Bill Easum

Since there has been so much hype and conversation about George Barna’s new book “Revolution” (Zondervan), I thought I would share some observations on his work. And since George and I are friends, I will try to be as tame as my conscience will allow.  Having said that – here goes.

Barna’s major premise is something is happening today of such magnitude that it will fundamentally reshape American Christianity (I agree so far). He describes this phenomena as a growing number of under-the-radar (sound familiar), mini-movements in which the adherents are passionate about going as deep into what Jesus taught about how to live and who “have come to recognize that the local church, is not, never was, and need not be, the epicenter of their spiritual journey (again I agree). He goes on to divide these movements into macro and micro movements and gives some sketchy examples.  Among the many reasons he gives for this revolution, his most important reason is the failure of the local church to produce Christians who live the Christian life (again I agree).

Like many books about change, “Revolution” makes a common mistake – Barna has overblown his research as “Revolutionary” and “new.” The problem is what he describes is nothing new (Tom and I have been saying this for two decades). This revolution has been underway at least since the 60’s. However he does do a good job describing the angst of many deeply devoted Christians over the state of the average local church and how they are responding. Both Tom and I have written at length about the spiritually yearning, alienated public.” My second book, How To Reach Baby Boomers, written in 1991, described the beginnings of the revolution about which Barna is now writing.

I was expecting his “new” conclusions to be backed up with hard statistics like the way he documented his findings on the condition of today’s local church. But not so – he deduced his conclusions from hundreds of interviews which are open to a wide range of interpretation based on one’s personal biases.  And one of Barna’s stated agendas in the book is to convince his readers to join the revolution so you know he has read the interviews with a bias (Of course, we all have a bias).

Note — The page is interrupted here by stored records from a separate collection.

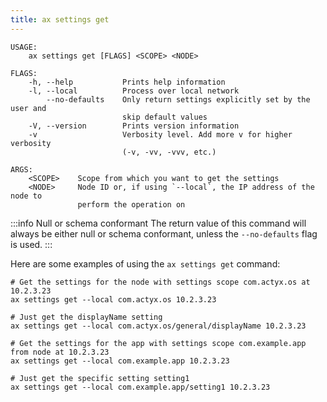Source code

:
 ```yaml
---
title: ax settings get
---
```


```text title="Get settings from an ActyxOS node"
USAGE:
    ax settings get [FLAGS] <SCOPE> <NODE>

FLAGS:
    -h, --help           Prints help information
    -l, --local          Process over local network
        --no-defaults    Only return settings explicitly set by the user and
                         skip default values
    -V, --version        Prints version information
    -v                   Verbosity level. Add more v for higher verbosity
                         (-v, -vv, -vvv, etc.)

ARGS:
    <SCOPE>    Scope from which you want to get the settings
    <NODE>     Node ID or, if using `--local`, the IP address of the node to
               perform the operation on
```

:::info Null or schema conformant
The return value of this command will always be either null or schema conformant, unless the `--no-defaults` flag is used.
:::

Here are some examples of using the `ax settings get` command:

```text title="Example Usage"
# Get the settings for the node with settings scope com.actyx.os at 10.2.3.23
ax settings get --local com.actyx.os 10.2.3.23

# Just get the displayName setting
ax settings get --local com.actyx.os/general/displayName 10.2.3.23

# Get the settings for the app with settings scope com.example.app from node at 10.2.3.23
ax settings get --local com.example.app 10.2.3.23

# Just get the specific setting setting1
ax settings get --local com.example.app/setting1 10.2.3.23
```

Barna’s argument has one big flaw- he fails to acknowledge that all movements organize or they will die. Even the Church in China organized underground during the rule of Mao. His willingness to dismiss the institutional church so easily suggests that he isn’t reading his history very well. It’s well and good to talk about how this revolution will change the “Church” universal, but sometime, somehow, for the movement to retain momentum, it hasto organize. At that moment, the “church,” in whatever form it takes, is reborn.

The real question in the book worth noting is “How should the local church respond to these revolutionaries?”  His and my hope is the local church won’t retrench and try to fight this revolution, but will learn from it and respond positively to what the revolutionaries will teach it.  The vast majority of local churches are sick unto death and would do well to take on a new form of life- one focused on Jesus and not the church or denomination.

The book is full of many excellent sections.

  • His evaluation of the condition of the established Protestant church is extremely accurate and backed up with research statistics.
  • This statement is the heart of the book for me “If we place all of our hope in the church, it is misplaced hope….. Jesus, and Jesus alone, is the only hope for the world.
  • His section on the seven passions of the biblical church is very good and well worth consideration by any leader in the area of discipleship.
  • His summary of the biblical understanding of the “church” and “Church” are right on the money.  What every Christian needs to hear is that; “going to church” isn’t a biblical use of the term; the bible never describes the “church” as we know it today; we should be thinking “Church” and “Kingdom” more than “church;” and that the bible never had a point of view on any form of institutional church – for or against – it just didn’t mention it at all; and Jesus should be the center of our faith, not our church.

The book is well worth the reading if for no other reason than to see a biblical picture of what a church should look like and what Christians should be doing with their lives.

Thanks George for a good book; its just not as revolutionary as one might think from the title.